→ **Problem description**
Your answer must be the exact lines of the listing below that run from the line with "### Interested features" to the line with "This is sample Fragment", ends included, and no pictures.

→ **Data records**
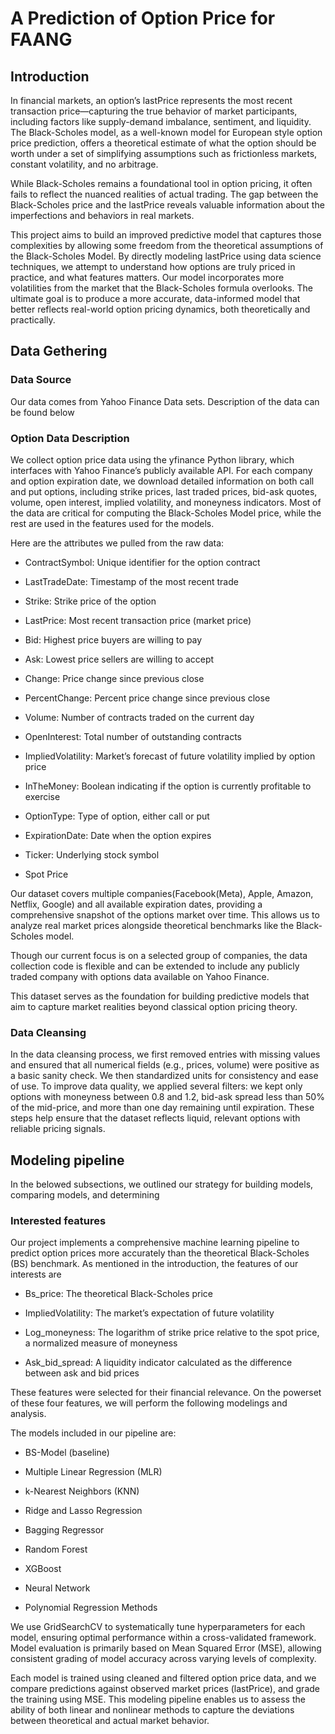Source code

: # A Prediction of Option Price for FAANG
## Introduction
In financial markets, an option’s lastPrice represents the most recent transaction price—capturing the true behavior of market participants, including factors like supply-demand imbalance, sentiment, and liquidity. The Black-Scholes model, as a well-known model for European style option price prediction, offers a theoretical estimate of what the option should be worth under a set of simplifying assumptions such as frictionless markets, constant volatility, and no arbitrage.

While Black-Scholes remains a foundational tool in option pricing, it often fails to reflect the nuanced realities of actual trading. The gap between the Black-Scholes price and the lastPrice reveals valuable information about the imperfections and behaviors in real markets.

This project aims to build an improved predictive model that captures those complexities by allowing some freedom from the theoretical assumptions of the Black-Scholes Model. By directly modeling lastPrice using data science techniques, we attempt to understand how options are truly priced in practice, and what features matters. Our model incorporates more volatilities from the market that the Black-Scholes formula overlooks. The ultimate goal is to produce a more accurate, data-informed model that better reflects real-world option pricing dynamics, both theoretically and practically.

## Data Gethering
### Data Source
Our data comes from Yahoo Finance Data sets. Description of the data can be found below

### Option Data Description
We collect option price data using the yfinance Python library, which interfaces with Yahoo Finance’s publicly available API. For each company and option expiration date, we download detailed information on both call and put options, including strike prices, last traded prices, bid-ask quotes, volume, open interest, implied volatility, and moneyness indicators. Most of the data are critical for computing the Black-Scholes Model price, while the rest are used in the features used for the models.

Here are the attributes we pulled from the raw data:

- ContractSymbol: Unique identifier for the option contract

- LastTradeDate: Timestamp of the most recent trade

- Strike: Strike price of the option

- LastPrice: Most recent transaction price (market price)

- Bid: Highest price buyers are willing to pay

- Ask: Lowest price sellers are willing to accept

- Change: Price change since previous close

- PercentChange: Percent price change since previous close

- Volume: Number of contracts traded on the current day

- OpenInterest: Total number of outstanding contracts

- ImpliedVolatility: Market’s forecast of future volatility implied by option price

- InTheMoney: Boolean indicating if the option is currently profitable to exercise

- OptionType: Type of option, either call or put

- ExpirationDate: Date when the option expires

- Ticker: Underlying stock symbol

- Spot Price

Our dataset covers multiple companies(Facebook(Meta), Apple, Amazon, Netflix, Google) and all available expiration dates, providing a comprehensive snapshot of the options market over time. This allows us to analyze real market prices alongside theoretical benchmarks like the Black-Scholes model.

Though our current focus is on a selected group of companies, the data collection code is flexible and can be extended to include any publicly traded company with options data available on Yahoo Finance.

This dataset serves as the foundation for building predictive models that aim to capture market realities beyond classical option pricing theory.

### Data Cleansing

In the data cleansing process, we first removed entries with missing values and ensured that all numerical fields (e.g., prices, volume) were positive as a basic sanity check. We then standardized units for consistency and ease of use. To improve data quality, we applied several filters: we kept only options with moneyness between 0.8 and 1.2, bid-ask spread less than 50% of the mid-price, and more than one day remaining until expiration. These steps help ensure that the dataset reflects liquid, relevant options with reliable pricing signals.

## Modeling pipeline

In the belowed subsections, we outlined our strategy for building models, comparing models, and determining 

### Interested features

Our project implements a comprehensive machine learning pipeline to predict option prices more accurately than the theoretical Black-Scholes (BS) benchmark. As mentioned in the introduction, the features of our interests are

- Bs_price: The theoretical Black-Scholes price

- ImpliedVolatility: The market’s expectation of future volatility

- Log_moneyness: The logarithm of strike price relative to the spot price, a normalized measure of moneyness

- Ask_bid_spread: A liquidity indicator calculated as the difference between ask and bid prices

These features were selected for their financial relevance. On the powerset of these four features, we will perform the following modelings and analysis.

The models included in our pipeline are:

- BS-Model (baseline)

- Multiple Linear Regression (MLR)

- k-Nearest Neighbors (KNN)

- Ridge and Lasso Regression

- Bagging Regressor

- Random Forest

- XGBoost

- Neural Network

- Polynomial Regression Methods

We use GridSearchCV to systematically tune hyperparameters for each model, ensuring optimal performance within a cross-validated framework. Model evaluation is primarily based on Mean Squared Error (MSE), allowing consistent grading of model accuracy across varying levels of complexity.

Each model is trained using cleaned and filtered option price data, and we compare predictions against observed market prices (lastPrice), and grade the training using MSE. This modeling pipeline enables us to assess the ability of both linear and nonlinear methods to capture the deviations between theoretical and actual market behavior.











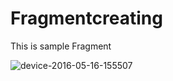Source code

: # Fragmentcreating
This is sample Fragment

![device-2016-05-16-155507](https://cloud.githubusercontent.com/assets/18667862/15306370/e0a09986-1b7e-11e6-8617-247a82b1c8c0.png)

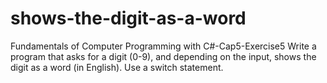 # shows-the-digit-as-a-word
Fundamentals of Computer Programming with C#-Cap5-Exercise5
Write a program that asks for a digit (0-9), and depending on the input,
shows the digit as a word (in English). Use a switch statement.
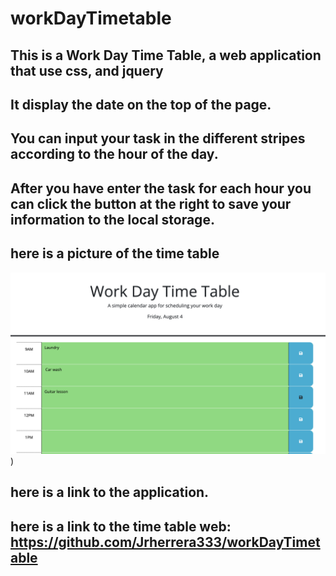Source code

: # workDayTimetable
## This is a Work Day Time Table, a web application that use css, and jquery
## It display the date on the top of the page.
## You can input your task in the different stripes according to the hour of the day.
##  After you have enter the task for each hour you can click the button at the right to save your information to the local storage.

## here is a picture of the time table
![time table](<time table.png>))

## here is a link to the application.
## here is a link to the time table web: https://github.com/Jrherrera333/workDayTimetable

→ **Task answer**
### Interested features

Our project implements a comprehensive machine learning pipeline to predict option prices more accurately than the theoretical Black-Scholes (BS) benchmark. As mentioned in the introduction, the features of our interests are

- Bs_price: The theoretical Black-Scholes price

- ImpliedVolatility: The market’s expectation of future volatility

- Log_moneyness: The logarithm of strike price relative to the spot price, a normalized measure of moneyness

- Ask_bid_spread: A liquidity indicator calculated as the difference between ask and bid prices

These features were selected for their financial relevance. On the powerset of these four features, we will perform the following modelings and analysis.

The models included in our pipeline are:

- BS-Model (baseline)

- Multiple Linear Regression (MLR)

- k-Nearest Neighbors (KNN)

- Ridge and Lasso Regression

- Bagging Regressor

- Random Forest

- XGBoost

- Neural Network

- Polynomial Regression Methods

We use GridSearchCV to systematically tune hyperparameters for each model, ensuring optimal performance within a cross-validated framework. Model evaluation is primarily based on Mean Squared Error (MSE), allowing consistent grading of model accuracy across varying levels of complexity.

Each model is trained using cleaned and filtered option price data, and we compare predictions against observed market prices (lastPrice), and grade the training using MSE. This modeling pipeline enables us to assess the ability of both linear and nonlinear methods to capture the deviations between theoretical and actual market behavior.











Source code

: # Fragmentcreating
This is sample Fragment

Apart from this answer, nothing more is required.